**WORK TASK**
Output the line containing "1. Switch to" and all subsequent lines of the listing below, copied exactly, with no other lines.

((

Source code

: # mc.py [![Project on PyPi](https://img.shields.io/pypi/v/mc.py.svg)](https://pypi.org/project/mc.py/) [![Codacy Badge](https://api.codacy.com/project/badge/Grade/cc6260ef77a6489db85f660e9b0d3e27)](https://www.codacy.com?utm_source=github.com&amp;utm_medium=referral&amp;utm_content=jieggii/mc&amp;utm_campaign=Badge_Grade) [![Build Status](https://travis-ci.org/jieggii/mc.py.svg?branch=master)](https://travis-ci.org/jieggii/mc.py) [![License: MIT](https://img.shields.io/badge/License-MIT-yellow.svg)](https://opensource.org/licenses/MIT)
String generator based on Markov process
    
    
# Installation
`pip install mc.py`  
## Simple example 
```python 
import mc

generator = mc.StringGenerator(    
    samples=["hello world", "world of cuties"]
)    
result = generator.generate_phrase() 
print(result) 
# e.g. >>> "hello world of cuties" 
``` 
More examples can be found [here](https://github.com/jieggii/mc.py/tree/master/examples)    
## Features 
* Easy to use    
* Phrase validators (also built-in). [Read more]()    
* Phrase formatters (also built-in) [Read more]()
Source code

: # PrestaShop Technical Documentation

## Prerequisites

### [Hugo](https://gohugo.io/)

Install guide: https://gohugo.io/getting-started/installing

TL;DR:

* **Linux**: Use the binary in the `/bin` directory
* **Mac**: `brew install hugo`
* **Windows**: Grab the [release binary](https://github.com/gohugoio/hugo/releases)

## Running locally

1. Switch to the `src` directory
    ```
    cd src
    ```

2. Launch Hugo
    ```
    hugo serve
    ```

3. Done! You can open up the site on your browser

))

**ANSWER FOR THIS EXERCISE**
1. Switch to the `src` directory
    ```
    cd src
    ```

2. Launch Hugo
    ```
    hugo serve
    ```

3. Done! You can open up the site on your browser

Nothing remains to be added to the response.